The Focus Fusion Society › Forums › Lawrenceville Plasma Physics Experiment (LPPX) › My 0.01¢ FF simulation › Reply To: X-Rays from Focus Fusion
jamesr wrote:
Cool deal. What would the outlook look like if you were to begin with each core thinking it was measuring and projecting the weather for 960 towns, villages, crossroads, etc? Iow, we have a much smaller plasma, so we can map it more precisely.
The smaller plasma does not make it simpler. The small scale, and high density just mean the grid size & time-step for the simulation are smaller – although not quite as bad as the situation in inertial confinement fusion.
Our little cluster is tiny really – I can only model 3D grids of a few hundred points on each side, maybe a billion gridpoints for a few tens of thousands of timesteps. To model the focus of a DPF device would take much more.
My code, as do most parallel codes of this sort, works by domain-decomposition – each processor handles a small local region, say 64x64x64 grid points then exchanges the field values, densities, velocities etc at the each edge with the relevant neighbouring processor each timestep.

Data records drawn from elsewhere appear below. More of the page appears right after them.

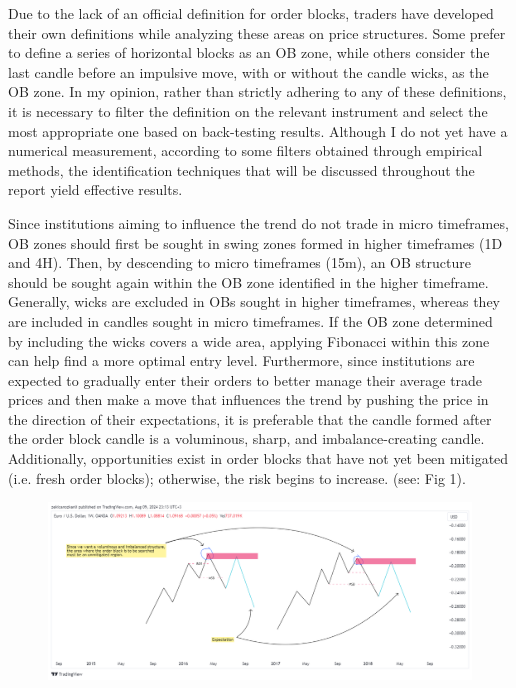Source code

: 
Due to the lack of an official definition for order blocks, traders have developed their own definitions while analyzing these areas on price structures. Some prefer to define a series of horizontal blocks as an OB zone, while others consider the last candle before an impulsive move, with or without the candle wicks, as the OB zone. In my opinion, rather than strictly adhering to any of these definitions, it is necessary to filter the definition on the relevant instrument and select the most appropriate one based on back-testing results. Although I do not yet have a numerical measurement, according to some filters obtained through empirical methods, the identification techniques that will be discussed throughout the report yield effective results.

Since institutions aiming to influence the trend do not trade in micro timeframes, OB zones should first be sought in swing zones formed in higher timeframes (1D and 4H). Then, by descending to micro timeframes (15m), an OB structure should be sought again within the OB zone identified in the higher timeframe. Generally, wicks are excluded in OBs sought in higher timeframes, whereas they are included in candles sought in micro timeframes. If the OB zone determined by including the wicks covers a wide area, applying Fibonacci within this zone can help find a more optimal entry level. Furthermore, since institutions are expected to gradually enter their orders to better manage their average trade prices and then make a move that influences the trend by pushing the price in the direction of their expectations, it is preferable that the candle formed after the order block candle is a voluminous, sharp, and imbalance-creating candle. Additionally, opportunities exist in order blocks that have not yet been mitigated (i.e. fresh order blocks); otherwise, the risk begins to increase. (see: Fig 1).

\begin{figure}[h]
    \centering
    \includegraphics[scale=0.35]{Images/OB-1.png}
    \caption{}
    \label{Fig.1}
\end{figure}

This should in theory scale well, that is it efficiently makes use of all the processors as you run it across more & more of them.

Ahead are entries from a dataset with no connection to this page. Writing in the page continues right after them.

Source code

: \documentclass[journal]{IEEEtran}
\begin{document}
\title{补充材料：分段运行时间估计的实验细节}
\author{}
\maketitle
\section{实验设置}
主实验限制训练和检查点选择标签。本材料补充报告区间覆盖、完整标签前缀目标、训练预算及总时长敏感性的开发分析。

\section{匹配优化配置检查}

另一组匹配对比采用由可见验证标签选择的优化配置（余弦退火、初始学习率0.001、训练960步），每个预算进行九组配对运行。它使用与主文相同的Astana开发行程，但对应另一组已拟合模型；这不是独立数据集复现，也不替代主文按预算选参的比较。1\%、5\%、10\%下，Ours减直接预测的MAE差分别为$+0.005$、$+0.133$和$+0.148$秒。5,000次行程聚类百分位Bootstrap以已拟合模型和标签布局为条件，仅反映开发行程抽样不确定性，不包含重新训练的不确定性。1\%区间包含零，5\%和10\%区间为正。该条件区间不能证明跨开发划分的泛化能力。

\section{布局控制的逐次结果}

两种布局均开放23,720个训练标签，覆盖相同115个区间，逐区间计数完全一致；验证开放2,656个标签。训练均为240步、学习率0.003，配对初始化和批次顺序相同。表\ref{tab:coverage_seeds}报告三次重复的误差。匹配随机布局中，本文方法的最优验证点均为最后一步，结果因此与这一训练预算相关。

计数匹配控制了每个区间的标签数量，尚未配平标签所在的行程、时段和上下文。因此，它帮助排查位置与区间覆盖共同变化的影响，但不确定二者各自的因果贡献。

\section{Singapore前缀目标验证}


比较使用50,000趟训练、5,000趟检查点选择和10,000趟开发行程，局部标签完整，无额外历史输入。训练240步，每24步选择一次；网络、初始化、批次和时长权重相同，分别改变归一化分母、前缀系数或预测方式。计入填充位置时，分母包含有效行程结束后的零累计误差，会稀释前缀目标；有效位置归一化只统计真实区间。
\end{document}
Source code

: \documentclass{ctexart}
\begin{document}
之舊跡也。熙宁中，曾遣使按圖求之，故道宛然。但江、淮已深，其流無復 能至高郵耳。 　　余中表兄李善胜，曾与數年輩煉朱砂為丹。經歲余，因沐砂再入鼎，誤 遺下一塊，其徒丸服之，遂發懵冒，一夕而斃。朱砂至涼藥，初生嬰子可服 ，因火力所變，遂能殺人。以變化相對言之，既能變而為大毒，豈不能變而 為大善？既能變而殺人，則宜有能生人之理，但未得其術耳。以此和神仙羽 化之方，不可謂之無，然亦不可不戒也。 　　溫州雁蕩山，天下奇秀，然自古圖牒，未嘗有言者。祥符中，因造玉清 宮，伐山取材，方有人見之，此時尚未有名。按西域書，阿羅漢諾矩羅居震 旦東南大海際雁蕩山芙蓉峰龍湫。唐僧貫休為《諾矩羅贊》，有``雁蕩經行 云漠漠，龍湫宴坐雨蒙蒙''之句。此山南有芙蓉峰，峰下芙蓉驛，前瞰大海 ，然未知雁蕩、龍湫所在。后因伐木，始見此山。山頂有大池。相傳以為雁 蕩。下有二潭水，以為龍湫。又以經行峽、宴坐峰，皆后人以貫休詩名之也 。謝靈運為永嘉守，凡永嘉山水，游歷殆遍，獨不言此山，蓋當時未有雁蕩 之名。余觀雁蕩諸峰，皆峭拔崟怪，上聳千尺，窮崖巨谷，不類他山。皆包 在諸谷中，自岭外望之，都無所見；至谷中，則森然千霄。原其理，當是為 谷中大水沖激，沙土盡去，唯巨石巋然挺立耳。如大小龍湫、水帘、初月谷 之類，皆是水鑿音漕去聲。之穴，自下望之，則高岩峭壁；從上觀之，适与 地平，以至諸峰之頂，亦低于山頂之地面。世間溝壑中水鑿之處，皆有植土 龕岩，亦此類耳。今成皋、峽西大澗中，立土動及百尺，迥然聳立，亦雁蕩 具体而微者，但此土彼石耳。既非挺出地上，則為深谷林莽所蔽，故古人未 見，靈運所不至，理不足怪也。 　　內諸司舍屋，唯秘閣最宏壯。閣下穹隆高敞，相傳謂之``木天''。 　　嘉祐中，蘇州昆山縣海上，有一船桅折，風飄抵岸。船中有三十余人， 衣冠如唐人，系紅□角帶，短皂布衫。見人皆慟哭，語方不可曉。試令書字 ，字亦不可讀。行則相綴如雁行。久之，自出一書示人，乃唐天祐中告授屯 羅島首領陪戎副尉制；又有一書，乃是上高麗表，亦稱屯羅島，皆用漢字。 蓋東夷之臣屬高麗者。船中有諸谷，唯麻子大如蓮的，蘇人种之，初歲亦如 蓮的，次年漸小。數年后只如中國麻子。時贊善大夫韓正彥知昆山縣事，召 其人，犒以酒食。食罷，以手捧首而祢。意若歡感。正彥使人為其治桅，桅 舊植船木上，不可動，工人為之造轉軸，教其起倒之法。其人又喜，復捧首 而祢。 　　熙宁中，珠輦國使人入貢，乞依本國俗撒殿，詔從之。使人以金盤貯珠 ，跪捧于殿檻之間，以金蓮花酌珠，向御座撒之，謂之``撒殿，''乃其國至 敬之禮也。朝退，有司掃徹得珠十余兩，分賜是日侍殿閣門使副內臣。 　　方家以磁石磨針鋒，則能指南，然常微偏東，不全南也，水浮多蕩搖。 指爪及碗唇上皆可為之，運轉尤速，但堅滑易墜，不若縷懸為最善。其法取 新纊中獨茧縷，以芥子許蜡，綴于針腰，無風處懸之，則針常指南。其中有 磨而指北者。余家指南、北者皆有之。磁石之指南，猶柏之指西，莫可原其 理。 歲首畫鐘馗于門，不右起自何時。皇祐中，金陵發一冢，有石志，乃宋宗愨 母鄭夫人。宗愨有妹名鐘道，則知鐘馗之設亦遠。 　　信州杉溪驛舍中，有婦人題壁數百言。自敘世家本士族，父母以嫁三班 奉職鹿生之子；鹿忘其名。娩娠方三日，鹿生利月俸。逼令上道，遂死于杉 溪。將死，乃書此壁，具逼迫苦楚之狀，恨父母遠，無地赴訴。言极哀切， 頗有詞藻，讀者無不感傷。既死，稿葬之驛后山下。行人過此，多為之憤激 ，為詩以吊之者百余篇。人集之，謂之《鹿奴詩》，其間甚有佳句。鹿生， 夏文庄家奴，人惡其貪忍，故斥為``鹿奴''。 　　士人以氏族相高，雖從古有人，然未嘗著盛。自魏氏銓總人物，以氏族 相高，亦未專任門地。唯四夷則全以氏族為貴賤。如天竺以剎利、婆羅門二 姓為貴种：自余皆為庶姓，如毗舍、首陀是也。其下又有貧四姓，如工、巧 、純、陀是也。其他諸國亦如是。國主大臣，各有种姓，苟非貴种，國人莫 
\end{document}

Then I may be able to run it on the UK’s larger academic supercomputer called Hector which has 22656 cpu cores, and is currently No.20 in the top500
The Met Office’s weather modeling computer is down at No.89 in the list. All these are still small in comparison to the DOE/NNSA/LANL or Oak Ridge’s computing facilities.

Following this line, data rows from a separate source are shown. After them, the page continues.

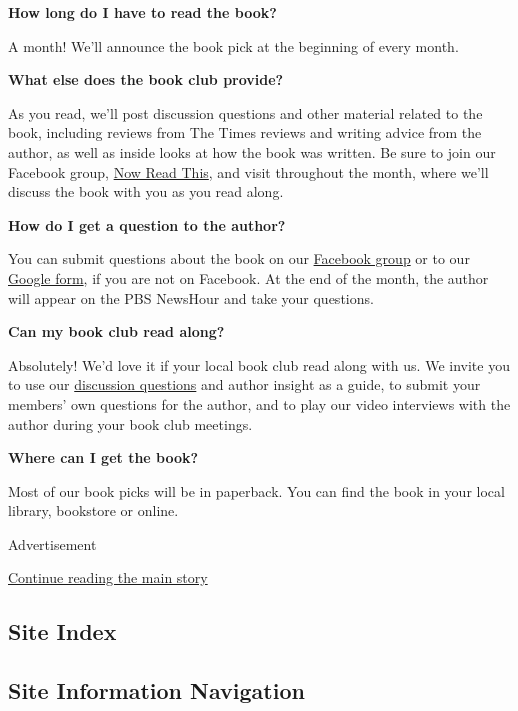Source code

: \textbf{How long do I have to read the book?}

A month! We'll announce the book pick at the beginning of every month.

\textbf{What else does the book club provide?}

As you read, we'll post discussion questions and other material related
to the book, including reviews from The Times reviews and writing advice
from the author, as well as inside looks at how the book was written. Be
sure to join our Facebook group,
\href{https://www.facebookcorewwwi.onion/groups/NowReadThisBookClub/}{Now
Read This}, and visit throughout the month, where we'll discuss the book
with you as you read along.

\textbf{How do I get a question to the author?}

You can submit questions about the book on our
\href{https://www.facebookcorewwwi.onion/groups/NowReadThisBookClub/}{Facebook
group} or to our
\href{https://docs.google.com/forms/d/e/1FAIpQLScCrXPslIAloxbvQHhHrNmhhzQ2_dfzJu-FP7ja8XpQnDPhpw/viewform}{Google
form}, if you are not on Facebook. At the end of the month, the author
will appear on the PBS NewsHour and take your questions.

\textbf{Can my book club read along?}

Absolutely! We'd love it if your local book club read along with us. We
invite you to use our
\href{https://www.pbs.org/newshour/features/now-read-this/}{discussion
questions} and author insight as a guide, to submit your members' own
questions for the author, and to play our video interviews with the
author during your book club meetings.

\textbf{Where can I get the book?}

Most of our book picks will be in paperback. You can find the book in
your local library, bookstore or online.

Advertisement

\protect\hyperlink{after-bottom}{Continue reading the main story}

\hypertarget{site-index}{%
\subsection{Site Index}\label{site-index}}

\hypertarget{site-information-navigation}{%
\subsection{Site Information
Navigation}\label{site-information-navigation}}

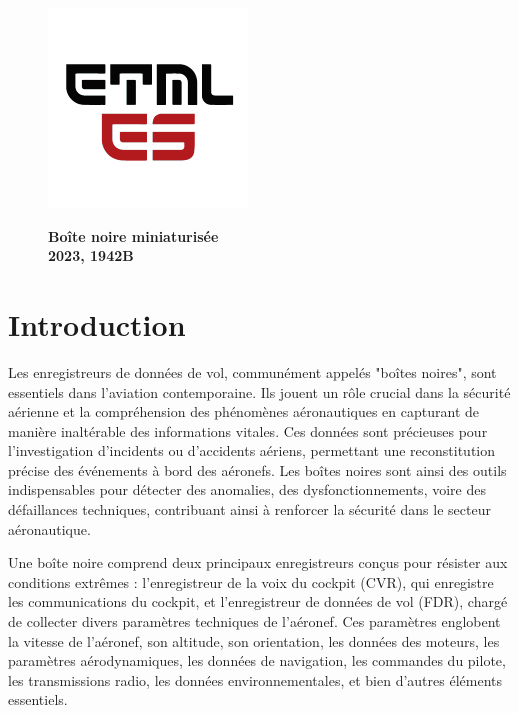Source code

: \onecolumn

\begin{figure}
	\begin{minipage}{0.47\textwidth}
		\centering
		\includegraphics[width=.4\textwidth,left,]{./ETML-ES-LOGO.png}
	\end{minipage}
	\begin{minipage}{0.7\textwidth}
		\LARGE \textbf{Boîte noire miniaturisée\\ 2023, 1942B}
	\end{minipage}
\end{figure}


\section{Introduction}
Les enregistreurs de données de vol, communément appelés "boîtes noires", sont essentiels dans l'aviation contemporaine. Ils jouent un rôle crucial dans la sécurité aérienne et la compréhension des phénomènes aéronautiques en capturant de manière inaltérable des informations vitales. Ces données sont précieuses pour l'investigation d'incidents ou d'accidents aériens, permettant une reconstitution précise des événements à bord des aéronefs. Les boîtes noires sont ainsi des outils indispensables pour détecter des anomalies, des dysfonctionnements, voire des défaillances techniques, contribuant ainsi à renforcer la sécurité dans le secteur aéronautique.



Une boîte noire comprend deux principaux enregistreurs conçus pour résister aux conditions extrêmes : l'enregistreur de la voix du cockpit (CVR), qui enregistre les communications du cockpit, et l'enregistreur de données de vol (FDR), chargé de collecter divers paramètres techniques de l'aéronef. Ces paramètres englobent la vitesse de l'aéronef, son altitude, son orientation, les données des moteurs, les paramètres aérodynamiques, les données de navigation, les commandes du pilote, les transmissions radio, les données environnementales, et bien d'autres éléments essentiels.



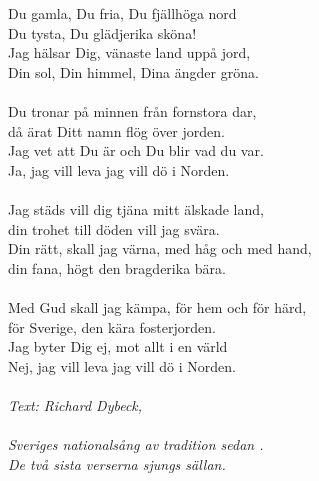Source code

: \vspace{10pt}
Du gamla, Du fria, Du fjällhöga nord\\
Du tysta, Du glädjerika sköna!\\
Jag hälsar Dig, vänaste land uppå jord,\\
\revrpt Din sol, Din himmel, Dina ängder gröna.\rpt\\
\\
Du tronar på minnen från fornstora dar,\\
då ärat Ditt namn flög över jorden.\\
Jag vet att Du är och Du blir vad du var.\\
\revrpt Ja, jag vill leva jag vill dö i Norden.\rpt\\
\\
Jag städs vill dig tjäna mitt älskade land,\\
din trohet till döden vill jag svära.\\
Din rätt, skall jag värna, med håg och med hand,\\
\revrpt din fana, högt den bragderika bära.\rpt\\
\\
Med Gud skall jag kämpa, för hem och för härd,\\
för Sverige, den kära fosterjorden.\\
Jag byter Dig ej, mot allt i en värld\\
\revrpt Nej, jag vill leva jag vill dö i Norden.\rpt\\
\\
{\footnotesize\textit{Text: Richard Dybeck, \\
\\
Sveriges nationalsång av tradition sedan .\\
De två sista verserna sjungs sällan.}}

If FF-1 achieves its goals then it is this scale of computer that we will want to run detailed simulations on. However well the experiments go, these days in order to manufacture any nuclear device they must be simulated to prove the physics is well understood, and dosage/shielding calculations need to be done to design the required containment (however small the dose may be).
Wow. Didn’t realize the how many processors would be needed, or how big the arrays could be. Are you assuming a combination of top-down and bottom-up prediction as the variables are developed? How long do you guesstimate a simushot would take on the Met Office’s size array? and for comparison, on the ORNL’s array? Dang I’m full of questions today!
Excellent point about the simulations and experimental confirmations of them being required for manufacturing. I should have seen that coming. And that’s just for straight pB-11 fill gasses. But I imagine it’s going to need simulations for almost any gas if it’s going to be widely distributed.